With Largest & Most Significant Auction Ever Staged Outside AustraliaHighlighted by a Never-Before-Seen Work by Legendary Australian Artist William Barak, Which Has Remained in Private Collection of de Pury Family for 125 Years
Sale Features More Than 100 Lots, With Works By: Emily Kame Kngwarreye | Makinti Napanangka | Ronnie Tjampitjinpa Willy Tjungurrayi | Mick Namarari Tjapaltjarri
“The past two and a half years since our last live auction of Aboriginal art have seen a growing international focus on indigenous art and artists from Australia, including several important museum and gallery exhibitions. To return to New York with our most significant auction of Aboriginal art ever staged outside Australia, and to have it take place shortly following the marquee sales of Contemporary and Modern Art, is a landmark moment in presenting Australian art to a global audience of collectors.” Timothy Klingender, Sotheby’s Senior Consultant for Aboriginal Art
NEW YORK 4 May 2022 --- For the first time since 2019, a live auction of Aboriginal Art returns to Sotheby’s New York this May, closely following Sotheby’s spring marquee sales of Contemporary and Modern Art. Featuring more than 100 lots, comprised of works by many of the leading historic Aboriginal artists, such as William Barak, Emily Kame Kngwarreye, Ronnie Tjampitjinpa, Willy Tjungurrayi, and Mick Namarari, among others, the auction will take place live from New York on 25 May.

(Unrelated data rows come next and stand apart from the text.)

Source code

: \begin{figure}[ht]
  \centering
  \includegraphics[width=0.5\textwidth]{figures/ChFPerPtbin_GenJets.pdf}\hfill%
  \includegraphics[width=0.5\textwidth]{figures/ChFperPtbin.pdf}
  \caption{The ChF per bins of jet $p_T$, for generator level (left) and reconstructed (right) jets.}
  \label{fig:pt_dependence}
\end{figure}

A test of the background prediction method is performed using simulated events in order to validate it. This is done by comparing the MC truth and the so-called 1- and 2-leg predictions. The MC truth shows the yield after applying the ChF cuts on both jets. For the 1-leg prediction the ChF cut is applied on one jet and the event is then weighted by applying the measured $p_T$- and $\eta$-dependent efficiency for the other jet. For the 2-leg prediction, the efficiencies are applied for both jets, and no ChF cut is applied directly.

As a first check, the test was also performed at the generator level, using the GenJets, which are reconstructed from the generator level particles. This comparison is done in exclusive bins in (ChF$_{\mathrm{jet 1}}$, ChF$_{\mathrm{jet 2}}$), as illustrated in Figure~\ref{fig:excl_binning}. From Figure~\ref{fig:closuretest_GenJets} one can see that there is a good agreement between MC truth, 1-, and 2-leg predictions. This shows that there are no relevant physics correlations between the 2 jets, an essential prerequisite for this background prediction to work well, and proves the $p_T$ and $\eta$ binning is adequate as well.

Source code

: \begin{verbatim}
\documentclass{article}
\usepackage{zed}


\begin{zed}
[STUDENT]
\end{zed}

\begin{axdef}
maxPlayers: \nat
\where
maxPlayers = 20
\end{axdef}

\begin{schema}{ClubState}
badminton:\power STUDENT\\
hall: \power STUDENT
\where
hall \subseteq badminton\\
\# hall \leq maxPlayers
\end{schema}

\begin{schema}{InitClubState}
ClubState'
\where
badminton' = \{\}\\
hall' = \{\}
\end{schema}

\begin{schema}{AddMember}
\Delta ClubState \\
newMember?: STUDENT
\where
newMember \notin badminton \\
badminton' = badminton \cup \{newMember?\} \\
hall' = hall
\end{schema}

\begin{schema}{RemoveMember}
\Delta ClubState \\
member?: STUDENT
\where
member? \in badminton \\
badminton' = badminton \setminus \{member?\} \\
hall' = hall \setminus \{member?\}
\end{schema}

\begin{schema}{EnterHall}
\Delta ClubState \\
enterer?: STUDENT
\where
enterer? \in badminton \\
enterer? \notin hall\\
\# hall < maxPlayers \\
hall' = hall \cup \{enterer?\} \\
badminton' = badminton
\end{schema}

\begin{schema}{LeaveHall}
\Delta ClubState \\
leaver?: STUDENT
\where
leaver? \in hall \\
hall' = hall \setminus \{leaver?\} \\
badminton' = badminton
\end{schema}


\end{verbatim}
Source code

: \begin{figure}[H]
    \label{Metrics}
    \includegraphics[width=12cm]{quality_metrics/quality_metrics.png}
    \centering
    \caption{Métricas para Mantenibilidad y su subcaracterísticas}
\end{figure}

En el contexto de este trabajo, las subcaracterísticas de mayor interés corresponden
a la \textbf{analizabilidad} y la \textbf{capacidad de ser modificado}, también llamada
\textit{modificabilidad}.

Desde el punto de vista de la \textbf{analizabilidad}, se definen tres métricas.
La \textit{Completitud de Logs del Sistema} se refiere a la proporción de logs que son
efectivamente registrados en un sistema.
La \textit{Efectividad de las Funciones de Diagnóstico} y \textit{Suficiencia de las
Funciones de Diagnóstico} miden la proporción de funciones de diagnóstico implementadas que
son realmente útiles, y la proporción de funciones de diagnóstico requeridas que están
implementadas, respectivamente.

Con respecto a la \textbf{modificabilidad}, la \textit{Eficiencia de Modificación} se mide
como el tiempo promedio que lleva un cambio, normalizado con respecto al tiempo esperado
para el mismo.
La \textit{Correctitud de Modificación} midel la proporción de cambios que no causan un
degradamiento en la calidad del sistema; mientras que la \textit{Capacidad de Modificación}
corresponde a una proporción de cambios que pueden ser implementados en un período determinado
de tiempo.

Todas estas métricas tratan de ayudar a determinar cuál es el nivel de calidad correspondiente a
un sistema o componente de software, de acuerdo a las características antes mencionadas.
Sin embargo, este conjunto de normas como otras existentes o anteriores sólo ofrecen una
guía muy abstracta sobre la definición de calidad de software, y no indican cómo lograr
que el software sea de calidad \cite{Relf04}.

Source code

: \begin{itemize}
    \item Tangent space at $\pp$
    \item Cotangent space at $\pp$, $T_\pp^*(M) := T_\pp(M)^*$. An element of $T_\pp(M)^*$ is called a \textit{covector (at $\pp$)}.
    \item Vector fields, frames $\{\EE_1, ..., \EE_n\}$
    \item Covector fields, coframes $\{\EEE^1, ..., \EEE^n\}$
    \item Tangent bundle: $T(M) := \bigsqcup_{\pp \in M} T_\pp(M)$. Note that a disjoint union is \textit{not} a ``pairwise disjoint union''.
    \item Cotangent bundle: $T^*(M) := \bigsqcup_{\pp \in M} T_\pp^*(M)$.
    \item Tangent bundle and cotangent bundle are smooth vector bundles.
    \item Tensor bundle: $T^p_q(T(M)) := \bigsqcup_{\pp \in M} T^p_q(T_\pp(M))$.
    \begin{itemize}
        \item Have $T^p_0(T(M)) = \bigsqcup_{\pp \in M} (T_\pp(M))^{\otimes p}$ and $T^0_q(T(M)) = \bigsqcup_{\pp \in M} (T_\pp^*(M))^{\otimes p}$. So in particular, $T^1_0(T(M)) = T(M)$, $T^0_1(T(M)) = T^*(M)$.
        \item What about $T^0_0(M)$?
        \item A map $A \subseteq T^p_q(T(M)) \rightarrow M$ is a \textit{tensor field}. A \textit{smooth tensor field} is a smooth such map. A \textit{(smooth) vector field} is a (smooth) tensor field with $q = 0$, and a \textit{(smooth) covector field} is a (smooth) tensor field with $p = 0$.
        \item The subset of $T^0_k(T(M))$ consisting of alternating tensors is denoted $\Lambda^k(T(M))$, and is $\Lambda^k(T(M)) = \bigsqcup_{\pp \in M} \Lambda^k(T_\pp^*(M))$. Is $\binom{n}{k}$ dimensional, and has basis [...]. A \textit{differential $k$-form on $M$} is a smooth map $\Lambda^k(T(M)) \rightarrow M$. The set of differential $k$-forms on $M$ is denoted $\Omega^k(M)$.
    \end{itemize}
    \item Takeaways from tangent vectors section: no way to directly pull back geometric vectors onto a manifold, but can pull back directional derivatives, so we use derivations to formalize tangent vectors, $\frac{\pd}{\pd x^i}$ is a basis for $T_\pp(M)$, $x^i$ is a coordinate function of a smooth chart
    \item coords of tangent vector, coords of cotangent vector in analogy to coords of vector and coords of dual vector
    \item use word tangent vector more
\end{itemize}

Featured among the sale highlights is a never-before-seen work by legendary indigenous Australian artist William Barak, whose work documents Wurundjeri Woi Wurrung culture and speaks to the survival of First Nations’ traditions in defiance of colonization. Many of Barak's paintings, drawings, carved weapons, and tools survive today because of his strong friendships with settlers who arrived in Kulin Country in the second half of the nineteenth century. Corroboree (Women in possum skin cloaks) and Parrying Shield are exceptional examples of this, as they were acquired directly from the artist in the 1890s by Jules de Pury, a member of a local Swiss family with whom Barak established a strong friendship and would remain within the de Pury family collection until now. The emergence of these two important works that had previously never before been exhibited in public is a major event in Aboriginal art and Australian history.
Ordered chronologically the catalogue reflects the dynamic and diverse nature of the artworks produced by the Australia’s First Nations, the world’s oldest continuous culture. The sale commences with twenty lots on offer from a major American Private Collection, six of which have been on permanent display in the Michael Rockefeller Wing at New York’s Metropolitan Museum from 2012 until 2020, consisting of rare 19th century shields and other weapons to sculptures and bark paintings from the mid-20th century. The sale illustrates the story of the ‘renaissance’ that took place beginning in the 1970s until the present with Contemporary Australian Indigenous Art, ranging from the ‘Desert Masters’ such as Emily Kame Kngwarreye, Mick Namarari and Ronne Tjampitjinpa to the current generation of activist artists Vernon Ah Kee and Richard Bell.
The Contemporary works are led by Alhalkere—Old Man Emu and his Babies by Emily Kame Kngwarreye, a pivotal work by the celebrated artist; Mick Namarari’s Untitled (Artist’s Grandmother’s Country), a landmark work of Aboriginal art that previously set an auction record for Aboriginal art; and a number of significant works on offer from notable collections, including celebrated actor, comedian, and musician Steve Martin, the Estate of Sir James (Jim) Wolfensohn, former Head of the World Bank, and the Dutch Collection of Thomas Vroom, Europe’s trailblazing collector of Contemporary Aboriginal Art.
Prior to the live auction on 25 May, a pre-sale exhibition at Sotheby’s York Avenue galleries will be on view 21 – 24 May.